## What the task asks
If a line in the entries includes "occasion", show that line.

## Material provided
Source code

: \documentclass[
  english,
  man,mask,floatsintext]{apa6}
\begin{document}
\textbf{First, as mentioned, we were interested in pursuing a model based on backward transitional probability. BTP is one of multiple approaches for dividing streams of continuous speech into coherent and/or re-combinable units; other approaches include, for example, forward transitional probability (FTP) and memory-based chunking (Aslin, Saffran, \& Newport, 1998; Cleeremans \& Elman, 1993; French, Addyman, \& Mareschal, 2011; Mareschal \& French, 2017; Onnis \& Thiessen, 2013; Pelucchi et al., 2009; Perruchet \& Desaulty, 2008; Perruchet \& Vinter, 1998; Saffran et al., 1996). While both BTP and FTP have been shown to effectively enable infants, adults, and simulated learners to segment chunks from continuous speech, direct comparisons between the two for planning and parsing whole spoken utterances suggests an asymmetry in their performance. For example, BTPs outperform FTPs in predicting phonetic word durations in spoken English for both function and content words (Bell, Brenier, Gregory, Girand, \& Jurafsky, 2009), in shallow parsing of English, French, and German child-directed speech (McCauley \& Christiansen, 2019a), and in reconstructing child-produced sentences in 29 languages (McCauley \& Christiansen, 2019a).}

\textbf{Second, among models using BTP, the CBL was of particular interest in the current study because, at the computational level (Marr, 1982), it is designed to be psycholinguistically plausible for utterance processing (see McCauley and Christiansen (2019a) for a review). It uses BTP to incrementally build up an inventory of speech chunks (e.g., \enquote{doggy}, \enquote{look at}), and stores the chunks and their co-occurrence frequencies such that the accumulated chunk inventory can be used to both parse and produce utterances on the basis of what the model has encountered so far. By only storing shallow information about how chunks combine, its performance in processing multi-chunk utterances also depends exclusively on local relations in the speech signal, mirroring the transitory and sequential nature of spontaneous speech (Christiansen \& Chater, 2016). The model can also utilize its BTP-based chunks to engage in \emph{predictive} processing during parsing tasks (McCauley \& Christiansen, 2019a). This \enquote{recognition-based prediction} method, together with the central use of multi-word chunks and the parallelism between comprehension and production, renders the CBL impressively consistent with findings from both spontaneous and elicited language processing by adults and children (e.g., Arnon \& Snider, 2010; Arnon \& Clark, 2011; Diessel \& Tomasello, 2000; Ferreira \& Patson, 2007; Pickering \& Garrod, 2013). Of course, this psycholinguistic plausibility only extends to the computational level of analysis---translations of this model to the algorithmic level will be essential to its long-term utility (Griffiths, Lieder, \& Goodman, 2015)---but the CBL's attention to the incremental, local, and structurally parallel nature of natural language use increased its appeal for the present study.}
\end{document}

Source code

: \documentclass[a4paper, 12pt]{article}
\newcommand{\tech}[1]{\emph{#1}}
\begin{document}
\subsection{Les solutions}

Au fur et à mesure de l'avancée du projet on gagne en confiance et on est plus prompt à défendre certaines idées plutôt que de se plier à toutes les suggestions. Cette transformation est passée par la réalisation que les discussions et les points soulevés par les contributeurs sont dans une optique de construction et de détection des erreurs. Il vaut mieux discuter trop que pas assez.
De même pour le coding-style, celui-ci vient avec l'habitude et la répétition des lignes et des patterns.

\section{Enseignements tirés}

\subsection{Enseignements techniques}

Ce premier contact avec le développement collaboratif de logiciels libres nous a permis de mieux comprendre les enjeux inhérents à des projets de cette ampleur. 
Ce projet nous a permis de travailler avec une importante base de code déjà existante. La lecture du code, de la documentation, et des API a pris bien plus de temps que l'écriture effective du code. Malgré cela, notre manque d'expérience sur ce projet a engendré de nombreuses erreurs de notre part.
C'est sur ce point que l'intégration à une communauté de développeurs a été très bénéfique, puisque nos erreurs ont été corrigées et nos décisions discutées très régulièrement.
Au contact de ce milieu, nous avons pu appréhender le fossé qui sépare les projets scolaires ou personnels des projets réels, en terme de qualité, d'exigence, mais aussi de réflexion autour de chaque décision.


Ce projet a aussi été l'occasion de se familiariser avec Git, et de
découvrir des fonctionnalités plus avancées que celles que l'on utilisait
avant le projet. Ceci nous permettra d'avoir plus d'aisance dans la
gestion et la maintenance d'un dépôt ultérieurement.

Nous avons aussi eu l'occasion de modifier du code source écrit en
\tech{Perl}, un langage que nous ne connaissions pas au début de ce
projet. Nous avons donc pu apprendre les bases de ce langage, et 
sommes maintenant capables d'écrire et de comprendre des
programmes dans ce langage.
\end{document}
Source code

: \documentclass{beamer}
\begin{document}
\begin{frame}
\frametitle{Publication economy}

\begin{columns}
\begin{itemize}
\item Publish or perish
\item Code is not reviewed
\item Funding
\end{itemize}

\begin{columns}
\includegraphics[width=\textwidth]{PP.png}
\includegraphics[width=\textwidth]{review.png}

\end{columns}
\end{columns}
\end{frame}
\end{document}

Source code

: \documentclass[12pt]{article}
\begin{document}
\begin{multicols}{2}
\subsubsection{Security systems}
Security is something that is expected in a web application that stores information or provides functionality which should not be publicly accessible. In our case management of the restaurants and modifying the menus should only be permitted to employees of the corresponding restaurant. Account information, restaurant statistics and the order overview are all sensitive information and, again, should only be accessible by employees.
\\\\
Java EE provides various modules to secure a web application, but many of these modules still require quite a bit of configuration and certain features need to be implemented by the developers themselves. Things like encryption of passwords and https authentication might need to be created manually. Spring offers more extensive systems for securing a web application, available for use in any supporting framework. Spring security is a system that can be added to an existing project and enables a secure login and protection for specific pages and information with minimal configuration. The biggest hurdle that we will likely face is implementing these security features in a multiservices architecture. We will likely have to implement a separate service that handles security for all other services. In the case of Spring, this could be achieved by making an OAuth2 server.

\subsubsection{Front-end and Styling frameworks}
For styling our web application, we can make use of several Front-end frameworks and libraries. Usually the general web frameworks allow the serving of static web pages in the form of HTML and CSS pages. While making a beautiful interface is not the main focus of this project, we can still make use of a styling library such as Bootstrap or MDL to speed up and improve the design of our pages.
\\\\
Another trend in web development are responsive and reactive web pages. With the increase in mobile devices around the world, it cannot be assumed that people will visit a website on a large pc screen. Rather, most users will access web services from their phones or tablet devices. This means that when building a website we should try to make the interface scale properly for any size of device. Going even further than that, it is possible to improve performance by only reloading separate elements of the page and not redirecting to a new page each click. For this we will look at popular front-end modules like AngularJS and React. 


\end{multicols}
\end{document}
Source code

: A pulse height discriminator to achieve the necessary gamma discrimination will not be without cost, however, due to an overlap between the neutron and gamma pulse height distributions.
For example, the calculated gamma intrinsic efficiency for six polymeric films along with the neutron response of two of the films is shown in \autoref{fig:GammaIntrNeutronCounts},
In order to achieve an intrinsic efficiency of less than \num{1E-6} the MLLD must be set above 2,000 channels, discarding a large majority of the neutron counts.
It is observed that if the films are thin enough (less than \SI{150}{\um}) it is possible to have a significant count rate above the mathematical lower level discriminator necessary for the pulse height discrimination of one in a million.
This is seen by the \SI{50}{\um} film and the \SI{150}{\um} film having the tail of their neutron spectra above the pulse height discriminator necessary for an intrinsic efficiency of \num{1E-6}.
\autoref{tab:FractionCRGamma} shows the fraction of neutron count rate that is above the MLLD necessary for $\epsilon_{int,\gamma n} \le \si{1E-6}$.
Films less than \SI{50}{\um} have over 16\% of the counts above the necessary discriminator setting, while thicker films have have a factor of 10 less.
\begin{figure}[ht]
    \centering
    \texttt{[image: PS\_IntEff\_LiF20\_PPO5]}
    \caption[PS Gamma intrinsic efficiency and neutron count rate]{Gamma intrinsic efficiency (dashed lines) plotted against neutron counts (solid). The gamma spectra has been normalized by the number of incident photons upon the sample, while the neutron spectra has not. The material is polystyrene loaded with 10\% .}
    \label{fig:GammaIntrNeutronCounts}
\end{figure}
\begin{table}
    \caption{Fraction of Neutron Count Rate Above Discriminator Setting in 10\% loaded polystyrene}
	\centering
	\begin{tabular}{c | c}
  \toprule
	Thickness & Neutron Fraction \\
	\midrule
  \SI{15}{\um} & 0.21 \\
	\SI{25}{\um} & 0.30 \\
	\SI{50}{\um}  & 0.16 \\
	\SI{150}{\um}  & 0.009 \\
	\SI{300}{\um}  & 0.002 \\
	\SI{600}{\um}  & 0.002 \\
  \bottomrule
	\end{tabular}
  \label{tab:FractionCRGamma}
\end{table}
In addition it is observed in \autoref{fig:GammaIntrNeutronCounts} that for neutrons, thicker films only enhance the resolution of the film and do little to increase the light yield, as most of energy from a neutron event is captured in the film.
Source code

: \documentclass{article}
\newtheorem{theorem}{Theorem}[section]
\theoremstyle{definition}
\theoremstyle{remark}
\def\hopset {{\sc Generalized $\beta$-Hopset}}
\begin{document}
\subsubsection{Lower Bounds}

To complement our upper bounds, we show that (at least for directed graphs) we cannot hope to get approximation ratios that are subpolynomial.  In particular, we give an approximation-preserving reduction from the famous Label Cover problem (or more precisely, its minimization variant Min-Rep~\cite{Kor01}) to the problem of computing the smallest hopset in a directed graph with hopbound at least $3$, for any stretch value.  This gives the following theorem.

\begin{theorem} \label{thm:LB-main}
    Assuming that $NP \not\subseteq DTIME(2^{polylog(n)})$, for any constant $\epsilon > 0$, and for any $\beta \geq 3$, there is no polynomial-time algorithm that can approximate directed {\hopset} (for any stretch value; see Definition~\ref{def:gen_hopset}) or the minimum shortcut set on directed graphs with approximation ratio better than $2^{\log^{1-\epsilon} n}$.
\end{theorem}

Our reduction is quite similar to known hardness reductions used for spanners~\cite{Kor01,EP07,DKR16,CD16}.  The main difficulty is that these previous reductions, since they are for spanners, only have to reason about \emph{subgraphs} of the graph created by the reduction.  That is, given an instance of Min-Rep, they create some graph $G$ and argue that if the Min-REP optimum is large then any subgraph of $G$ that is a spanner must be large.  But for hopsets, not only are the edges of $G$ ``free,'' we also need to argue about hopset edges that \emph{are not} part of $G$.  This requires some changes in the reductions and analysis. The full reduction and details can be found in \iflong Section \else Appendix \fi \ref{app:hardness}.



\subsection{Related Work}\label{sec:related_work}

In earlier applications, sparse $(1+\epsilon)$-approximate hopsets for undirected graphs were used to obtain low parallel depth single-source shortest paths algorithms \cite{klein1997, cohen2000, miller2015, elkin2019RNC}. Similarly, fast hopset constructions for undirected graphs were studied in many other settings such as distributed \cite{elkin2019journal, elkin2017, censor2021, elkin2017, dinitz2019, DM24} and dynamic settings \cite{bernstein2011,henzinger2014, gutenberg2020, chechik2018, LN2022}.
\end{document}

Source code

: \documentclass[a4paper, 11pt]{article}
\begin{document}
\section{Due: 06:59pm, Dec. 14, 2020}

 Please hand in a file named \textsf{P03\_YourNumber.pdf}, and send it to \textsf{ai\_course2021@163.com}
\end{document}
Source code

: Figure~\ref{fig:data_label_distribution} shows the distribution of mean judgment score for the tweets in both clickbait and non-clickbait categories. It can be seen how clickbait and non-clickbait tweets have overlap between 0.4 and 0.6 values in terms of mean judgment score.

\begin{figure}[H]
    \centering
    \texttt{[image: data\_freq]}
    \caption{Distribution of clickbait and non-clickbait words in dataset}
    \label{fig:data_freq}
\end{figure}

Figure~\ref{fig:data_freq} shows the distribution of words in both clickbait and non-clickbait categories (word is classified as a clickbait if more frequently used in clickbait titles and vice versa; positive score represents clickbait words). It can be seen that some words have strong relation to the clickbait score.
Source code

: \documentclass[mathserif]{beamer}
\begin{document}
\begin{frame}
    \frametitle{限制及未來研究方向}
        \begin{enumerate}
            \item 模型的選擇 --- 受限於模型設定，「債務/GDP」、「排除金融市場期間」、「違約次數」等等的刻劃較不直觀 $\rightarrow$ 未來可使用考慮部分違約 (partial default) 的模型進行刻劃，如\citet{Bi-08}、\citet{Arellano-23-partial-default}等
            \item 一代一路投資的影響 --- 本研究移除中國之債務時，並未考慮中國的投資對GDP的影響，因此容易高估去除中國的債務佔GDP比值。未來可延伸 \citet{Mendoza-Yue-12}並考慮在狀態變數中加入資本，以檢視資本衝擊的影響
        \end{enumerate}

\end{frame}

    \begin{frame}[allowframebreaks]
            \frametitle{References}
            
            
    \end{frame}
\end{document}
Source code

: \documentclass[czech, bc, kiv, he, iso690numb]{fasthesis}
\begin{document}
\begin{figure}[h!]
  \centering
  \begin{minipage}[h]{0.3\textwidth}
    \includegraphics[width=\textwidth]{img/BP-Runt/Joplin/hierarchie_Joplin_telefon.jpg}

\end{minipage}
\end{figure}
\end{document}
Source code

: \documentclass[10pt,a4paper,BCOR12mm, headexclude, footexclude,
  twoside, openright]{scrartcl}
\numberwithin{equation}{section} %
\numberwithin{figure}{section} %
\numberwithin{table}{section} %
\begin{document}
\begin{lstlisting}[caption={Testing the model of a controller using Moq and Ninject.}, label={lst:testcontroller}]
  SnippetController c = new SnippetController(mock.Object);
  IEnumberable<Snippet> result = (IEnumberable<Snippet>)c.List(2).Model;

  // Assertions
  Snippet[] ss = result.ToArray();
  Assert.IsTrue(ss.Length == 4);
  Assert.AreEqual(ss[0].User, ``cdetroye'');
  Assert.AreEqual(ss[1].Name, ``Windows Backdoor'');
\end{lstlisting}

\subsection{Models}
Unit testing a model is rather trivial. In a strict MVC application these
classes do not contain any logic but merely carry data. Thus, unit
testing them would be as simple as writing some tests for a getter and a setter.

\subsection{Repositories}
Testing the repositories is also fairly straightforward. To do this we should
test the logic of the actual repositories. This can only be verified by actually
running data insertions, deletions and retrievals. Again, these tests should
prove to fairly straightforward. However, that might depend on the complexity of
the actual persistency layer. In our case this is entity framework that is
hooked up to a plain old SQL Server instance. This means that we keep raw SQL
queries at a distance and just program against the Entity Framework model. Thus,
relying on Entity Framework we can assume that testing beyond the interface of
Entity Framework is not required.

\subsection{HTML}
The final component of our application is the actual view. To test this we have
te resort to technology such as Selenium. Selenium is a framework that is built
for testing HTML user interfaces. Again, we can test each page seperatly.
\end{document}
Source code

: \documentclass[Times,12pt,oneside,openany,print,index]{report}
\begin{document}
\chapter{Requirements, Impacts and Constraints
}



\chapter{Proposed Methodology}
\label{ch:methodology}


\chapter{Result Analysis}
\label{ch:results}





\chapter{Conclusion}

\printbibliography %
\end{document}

## Answer
Ce projet a aussi été l'occasion de se familiariser avec Git, et de
Nous avons aussi eu l'occasion de modifier du code source écrit en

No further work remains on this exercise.